Although every state has at least one law pertaining to electronic signatures, it is the federal law that lays out the guidelines for interstate commerce. The general intent of the ESIGN Act is spelled out in the first section (101.a), that a contract or signature "may not be denied legal effect, validity, or enforceability solely because it is in electronic form". This simple statement provides that electronic signatures and records are just as good as their paper equivalents, and therefore subject to the same legal scrutiny of authenticity that applies to paper documents.

==Contents==
===Definitions===
Section 106 of the ESIGN Act defines:

===Consumer disclosure===
Section 101 of the ESIGN Act, sub-section (b), preserves the rights of individuals to choose not to electronic signatures. Here the law provides that individuals reserve the right to use a paper signature. Sub-section (c) is in direct support of (b) by requiring a "Consumer Disclosure" that the signatory has consented to use an electronic format.
Section 101(c)(1)(C) states that the consumer also "consents electronically, in a manner that reasonably demonstrates that the consumer can access information in the electronic form that will be used to provide the information that is the subject of the consent".

The consumer must provide affirmative consent, meaning that it cannot be assumed that a consumer has given consent simply because he/she has not chosen the option to deny consent, or has not responded to an option to grant consent.

The first public implementation of Section 106 of the ESIGN Act came nine months prior to its approval, when in October 1999, SaveDaily.com founder Eric Solis, used an electronic signature to establish paperless brokerage accounts.
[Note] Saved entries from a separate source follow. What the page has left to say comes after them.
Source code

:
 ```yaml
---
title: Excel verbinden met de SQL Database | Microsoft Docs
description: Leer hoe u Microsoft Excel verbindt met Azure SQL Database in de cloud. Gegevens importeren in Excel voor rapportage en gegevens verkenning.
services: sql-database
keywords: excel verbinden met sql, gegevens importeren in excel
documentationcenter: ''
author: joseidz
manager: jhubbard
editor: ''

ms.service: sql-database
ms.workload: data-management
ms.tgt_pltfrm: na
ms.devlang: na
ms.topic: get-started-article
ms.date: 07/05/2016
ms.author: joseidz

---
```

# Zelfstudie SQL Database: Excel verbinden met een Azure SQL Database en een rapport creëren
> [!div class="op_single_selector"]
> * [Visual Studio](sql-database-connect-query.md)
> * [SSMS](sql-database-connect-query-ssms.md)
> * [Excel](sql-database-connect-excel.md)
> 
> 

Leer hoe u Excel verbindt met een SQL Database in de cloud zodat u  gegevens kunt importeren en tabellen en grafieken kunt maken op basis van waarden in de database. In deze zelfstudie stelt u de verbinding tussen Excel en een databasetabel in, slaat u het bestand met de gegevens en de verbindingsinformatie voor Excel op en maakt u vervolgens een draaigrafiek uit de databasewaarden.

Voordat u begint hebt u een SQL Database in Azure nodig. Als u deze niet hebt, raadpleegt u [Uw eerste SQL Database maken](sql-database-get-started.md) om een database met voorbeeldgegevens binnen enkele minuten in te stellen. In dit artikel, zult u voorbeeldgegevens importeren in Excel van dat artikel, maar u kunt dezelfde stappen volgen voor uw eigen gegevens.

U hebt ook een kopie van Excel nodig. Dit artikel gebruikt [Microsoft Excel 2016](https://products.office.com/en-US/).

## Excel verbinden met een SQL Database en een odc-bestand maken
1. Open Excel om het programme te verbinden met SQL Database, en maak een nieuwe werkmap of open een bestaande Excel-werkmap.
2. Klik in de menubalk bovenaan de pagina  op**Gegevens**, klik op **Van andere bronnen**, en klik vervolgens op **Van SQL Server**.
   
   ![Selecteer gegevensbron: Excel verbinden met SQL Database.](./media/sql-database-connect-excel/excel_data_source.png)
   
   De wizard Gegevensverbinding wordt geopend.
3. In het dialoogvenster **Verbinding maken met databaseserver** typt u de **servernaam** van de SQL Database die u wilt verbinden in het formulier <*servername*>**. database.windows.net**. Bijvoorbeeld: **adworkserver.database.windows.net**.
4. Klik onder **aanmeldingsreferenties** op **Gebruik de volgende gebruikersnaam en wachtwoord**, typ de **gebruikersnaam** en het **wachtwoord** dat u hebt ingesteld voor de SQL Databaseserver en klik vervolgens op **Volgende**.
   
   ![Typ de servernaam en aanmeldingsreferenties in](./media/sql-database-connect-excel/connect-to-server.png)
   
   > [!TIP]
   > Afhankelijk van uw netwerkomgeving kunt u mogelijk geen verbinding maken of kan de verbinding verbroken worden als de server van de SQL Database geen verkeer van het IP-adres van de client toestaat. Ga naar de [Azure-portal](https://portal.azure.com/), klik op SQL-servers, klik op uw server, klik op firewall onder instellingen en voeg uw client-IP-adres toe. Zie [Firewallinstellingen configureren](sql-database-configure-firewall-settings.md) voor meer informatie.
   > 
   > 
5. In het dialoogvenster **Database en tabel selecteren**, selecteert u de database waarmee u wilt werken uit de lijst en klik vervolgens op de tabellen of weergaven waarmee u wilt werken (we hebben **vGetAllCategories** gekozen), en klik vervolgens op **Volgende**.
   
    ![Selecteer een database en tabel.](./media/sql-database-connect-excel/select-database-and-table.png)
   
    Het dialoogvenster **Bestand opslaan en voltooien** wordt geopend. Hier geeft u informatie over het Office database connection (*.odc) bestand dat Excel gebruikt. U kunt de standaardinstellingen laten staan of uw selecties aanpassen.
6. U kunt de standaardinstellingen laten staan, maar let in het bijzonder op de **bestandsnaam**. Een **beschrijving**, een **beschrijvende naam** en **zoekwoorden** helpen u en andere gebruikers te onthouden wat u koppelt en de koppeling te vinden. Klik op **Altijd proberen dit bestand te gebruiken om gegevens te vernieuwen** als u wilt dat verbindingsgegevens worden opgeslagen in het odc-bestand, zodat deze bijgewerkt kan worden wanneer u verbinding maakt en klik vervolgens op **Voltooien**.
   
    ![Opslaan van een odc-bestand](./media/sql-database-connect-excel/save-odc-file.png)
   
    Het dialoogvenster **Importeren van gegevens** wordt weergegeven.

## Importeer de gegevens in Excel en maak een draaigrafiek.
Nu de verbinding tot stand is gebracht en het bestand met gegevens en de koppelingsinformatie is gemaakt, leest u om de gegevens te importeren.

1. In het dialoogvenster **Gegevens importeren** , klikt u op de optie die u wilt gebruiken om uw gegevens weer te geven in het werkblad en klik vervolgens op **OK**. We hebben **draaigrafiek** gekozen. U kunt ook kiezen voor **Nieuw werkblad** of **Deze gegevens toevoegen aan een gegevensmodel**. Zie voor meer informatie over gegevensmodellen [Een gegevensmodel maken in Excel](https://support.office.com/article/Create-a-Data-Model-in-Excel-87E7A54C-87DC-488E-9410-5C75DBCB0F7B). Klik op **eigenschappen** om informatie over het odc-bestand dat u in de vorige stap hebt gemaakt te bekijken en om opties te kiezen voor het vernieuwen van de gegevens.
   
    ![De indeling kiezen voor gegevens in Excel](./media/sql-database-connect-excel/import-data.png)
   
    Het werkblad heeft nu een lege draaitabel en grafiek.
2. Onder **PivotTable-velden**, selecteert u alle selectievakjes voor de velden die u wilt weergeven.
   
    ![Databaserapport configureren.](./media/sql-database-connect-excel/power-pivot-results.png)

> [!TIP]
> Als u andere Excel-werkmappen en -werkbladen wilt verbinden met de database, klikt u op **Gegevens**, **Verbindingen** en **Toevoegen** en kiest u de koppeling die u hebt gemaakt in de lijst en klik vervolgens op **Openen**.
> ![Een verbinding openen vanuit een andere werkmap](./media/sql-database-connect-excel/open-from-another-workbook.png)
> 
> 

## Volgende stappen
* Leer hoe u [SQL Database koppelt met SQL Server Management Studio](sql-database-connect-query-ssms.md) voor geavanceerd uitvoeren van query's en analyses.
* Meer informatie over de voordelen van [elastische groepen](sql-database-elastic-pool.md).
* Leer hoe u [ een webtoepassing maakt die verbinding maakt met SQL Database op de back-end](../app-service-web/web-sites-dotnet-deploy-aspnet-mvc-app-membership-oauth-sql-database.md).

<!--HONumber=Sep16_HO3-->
Solis overcame the requirements of section 101(c)(1)(C) by causing the consumer to agree in advance via Consumer Disclosures that all communications, including signatures would be executed and delivered electronically.

===Retention of contracts and records===
Section 101(d) provides that if a law requires that a business retain a record of a transaction, the business satisfies the requirement by retaining an electronic record, as long as the record 1) "accurately reflects" the substance of the original record in an unalterable format, 2) is "accessible" to people who are entitled to access it, 3) is "in a form that is capable of being accurately reproduced for later reference, whether by transmission, printing or otherwise", and 4) is retained for the legally required period of time.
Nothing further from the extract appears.